One thing that might influence the performance is StateInfo struct that got extended by 2 fields. Those are redundant if NNUE is not used. So we would basically need to keep original StateInfo, then have a derived one for NNUE, like StateInfoNNUE : StateInfo and create correct one depending on Use NNUE value. I cannot however even try and test it before Friday.
The result is a little puzzling. Indeed local testing shows only 1.2 % slowdown using a 'build', and surprisingly a speedup using 'profile-build'. Certainly nothing that could explain a 5Elo change. Possibly this is very machine / compiler dependent.
usually for normal sf gcc inlines the evaluation function to a huge monolithical search. I doubt that with eval type being dispatched at runtime the code increase will allow it to inline still (but probably does inline one path with pgo).
I also wonder why having compile time dispatch between old and nnue was not ported from nodchip's implementation? The current way introduces coupling in a sense that each stockfish executable should be accompanied by the net or otherwise not all features will work.
I also wonder why having compile time dispatch between old and nnue was not ported from nodchip's implementation? The current way introduces coupling in a sense that each stockfish executable should be accompanied by the net or otherwise not all features will work.
This is exactly the same as with syzygy. You don't have the files, you don't use the function.
I started a test to see if StateInfo change could be the reason for the 5 Elo regression. I removed NNUE fields from StateInfo and commented out some code just to make it compile. Test here: https://tests.stockfishchess.org/tests/view/5f21b9de2f7e63962b99f41a.
The test looks much better. Adding some padding bytes to make sizeof(StateInfo) % 64 == 0 may help?
So it seems it was StateInfo indeed. Mainly accumulator is quite big as it contains first layer parameters, i.e. 2x256 int16 numbers currently. So with bigger nets it would get even bigger. Original StatInfo size is 176 bytes, with NNUE it's 1312 bytes now. It will be a bit tricky to fix it, I don't know yet what would be the solution.
TEMPLATIZE ALL THE THINGS!!!
Interesting test results with StateInfo... hope we find a solution for that, would be nice.
I found this in do_null_move:
std::memcpy(&newSt, st, sizeof(StateInfo));
In do_move you only copy up to the key member. I don't know if you need to copy more in the null_move but you should try to avoid copy the NNUE parts?
Some simple improvements found and tested, see PR #2873.
@dorzechowski I've merged those changes.
I'll leave the issue open for the original problem.

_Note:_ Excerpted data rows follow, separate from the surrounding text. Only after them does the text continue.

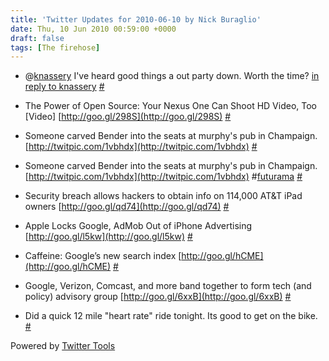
 ```yaml
---
title: 'Twitter Updates for 2010-06-10 by Nick Buraglio'
date: Thu, 10 Jun 2010 00:59:00 +0000
draft: false
tags: [The firehose]
---
```


  
*   @[knassery](http://twitter.com/knassery) I've heard good things a out party down. Worth the time? [in reply to knassery](http://twitter.com/knassery/statuses/15759029395) [#](http://twitter.com/buraglio/statuses/15778431848)
  
*   The Power of Open Source: Your Nexus One Can Shoot HD Video, Too \[Video\] [http://goo.gl/298S](http://goo.gl/298S) [#](http://twitter.com/buraglio/statuses/15785851492)
  
*   Someone carved Bender into the seats at murphy's pub in Champaign. [http://twitpic.com/1vbhdx](http://twitpic.com/1vbhdx) [#](http://twitter.com/buraglio/statuses/15791528388)
  
*   Someone carved Bender into the seats at murphy's pub in Champaign. [http://twitpic.com/1vbhdx](http://twitpic.com/1vbhdx) #[futurama](http://search.twitter.com/search?q=%23futurama) [#](http://twitter.com/buraglio/statuses/15794626572)
  
*   Security breach allows hackers to obtain info on 114,000 AT&T iPad owners [http://goo.gl/qd74](http://goo.gl/qd74) [#](http://twitter.com/buraglio/statuses/15806290523)
  
*   Apple Locks Google, AdMob Out of iPhone Advertising [http://goo.gl/l5kw](http://goo.gl/l5kw) [#](http://twitter.com/buraglio/statuses/15806367557)
  
*   Caffeine: Google’s new search index [http://goo.gl/hCME](http://goo.gl/hCME) [#](http://twitter.com/buraglio/statuses/15806672109)
  
*   Google, Verizon, Comcast, and more band together to form tech (and policy) advisory group [http://goo.gl/6xxB](http://goo.gl/6xxB) [#](http://twitter.com/buraglio/statuses/15806889952)
  
*   Did a quick 12 mile "heart rate" ride tonight. Its good to get on the bike. [#](http://twitter.com/buraglio/statuses/15818928808)
  

  

Powered by [Twitter Tools](http://alexking.org/projects/wordpress)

What's your opinion on using the global flag or the state in Position... any preference? I think this issue can be solved easily either way (the eval command needs a few lines of code, but nothing complicated).
The variant with the global flag looks a bit more pleasant to me. It looks nicer to have if (Eval::useNNUE) instead of if (pos.use_nnue()) and also it simplifies the code a little bit. OTOH the template variant changes a lot of things and actually performs worse, so I would not use it now.
right, I'll now work a little on the fishtest coding, but unless you beat me to it, I'll make a PR for the global flag.
Please do, I will be away now for at least 10 hours.
I believe the issue is now fully fixed with #2877 and #2876 combined.